Translated by Nelson H. Vieira
Samuel Rawet (1929-84) was born in a small Polish town near Warsaw that was eventually destroyed during World War II. He emigrated to Brazil at the age of seven and grew up on the outskirts of Rio de Janeiro in neighborhoods teeming with Jews and other immigrants. Known as the pioneer of Brazilian-Jewish writing, Rawet represents an artfully sensitive voice of the Jewish Diaspora in Latin America, especially Brazil, a country of more than 150 million inhabitants that today harbors nearly 150,000 Jews whose ancestry is primarily Eastern European.
As Nelson Vieira notes, the stories in this collection all relate to the vicissitudes of displaced individuals who are frequently trapped by society's rigid norms. Some, like the Jew with the white beard and the long black overcoat in the title story who steps off the gangplank, are entering a world that is no longer theirs.
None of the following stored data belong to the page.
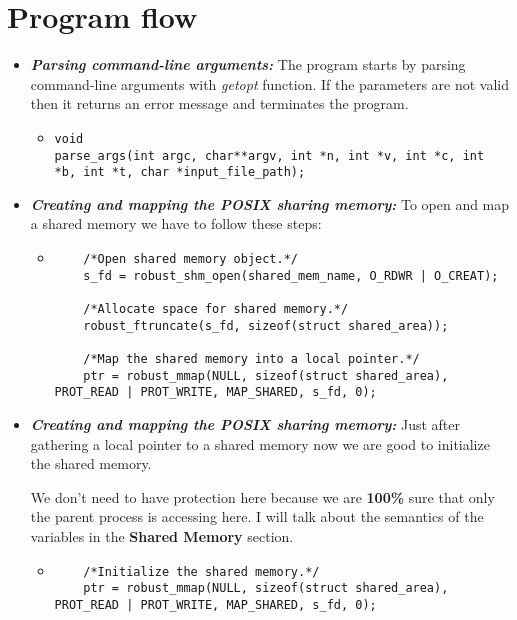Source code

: \documentclass{article}
\begin{document}
\section{Program flow}
\begin{itemize}

\item \textbf{\textit{Parsing command-line arguments:}} The program starts by parsing command-line arguments with \textit{getopt} function. If the parameters are not valid then it returns an error message and terminates the program.

\begin{itemize}
    \item 
    \begin{lstlisting}
void 
parse_args(int argc, char**argv, int *n, int *v, int *c, int *b, int *t, char *input_file_path);
    \end{lstlisting}
\end{itemize}



\item \textbf{\textit{Creating and mapping the POSIX sharing memory:}} To open and map a shared memory we have to follow these steps:
\begin{itemize}
  \item 
    \begin{lstlisting}
    /*Open shared memory object.*/
    s_fd = robust_shm_open(shared_mem_name, O_RDWR | O_CREAT); 
    
    /*Allocate space for shared memory.*/
    robust_ftruncate(s_fd, sizeof(struct shared_area));
    
    /*Map the shared memory into a local pointer.*/
    ptr = robust_mmap(NULL, sizeof(struct shared_area), PROT_READ | PROT_WRITE, MAP_SHARED, s_fd, 0);
    \end{lstlisting}
\end{itemize}
\newpage
\item \textbf{\textit{Creating and mapping the POSIX sharing memory:}} Just after gathering a local pointer to a shared memory now we are good to initialize the shared memory. 

\quad We don't need to have protection here because we are \textbf{100\%} sure that only the parent process is accessing here. I will talk about the semantics of the variables in the \textbf{Shared Memory} section.   
\begin{itemize}
  \item 
    \begin{lstlisting}
    /*Initialize the shared memory.*/
    ptr = robust_mmap(NULL, sizeof(struct shared_area), PROT_READ | PROT_WRITE, MAP_SHARED, s_fd, 0);


\end{lstlisting}
\end{itemize}
\end{itemize}
\end{document}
Old World characters enter a New World where they are not used to the language or the sun or "the frustration of not being able to explain." Other characters can't communicate even with those familiar to them; one woman describes herself and her sister as two strangers in a doctor's waiting room.
Rawet's characters eloquently embody exile, alienation, and displacement. His is a prophetic, solitary Brazilian-Jewish voice that Vieira has made available at last to English-speaking audiences. Writing in the 1950s and 1960s, Rawet knew first-hand that we all can be others and strangers, even in our own land.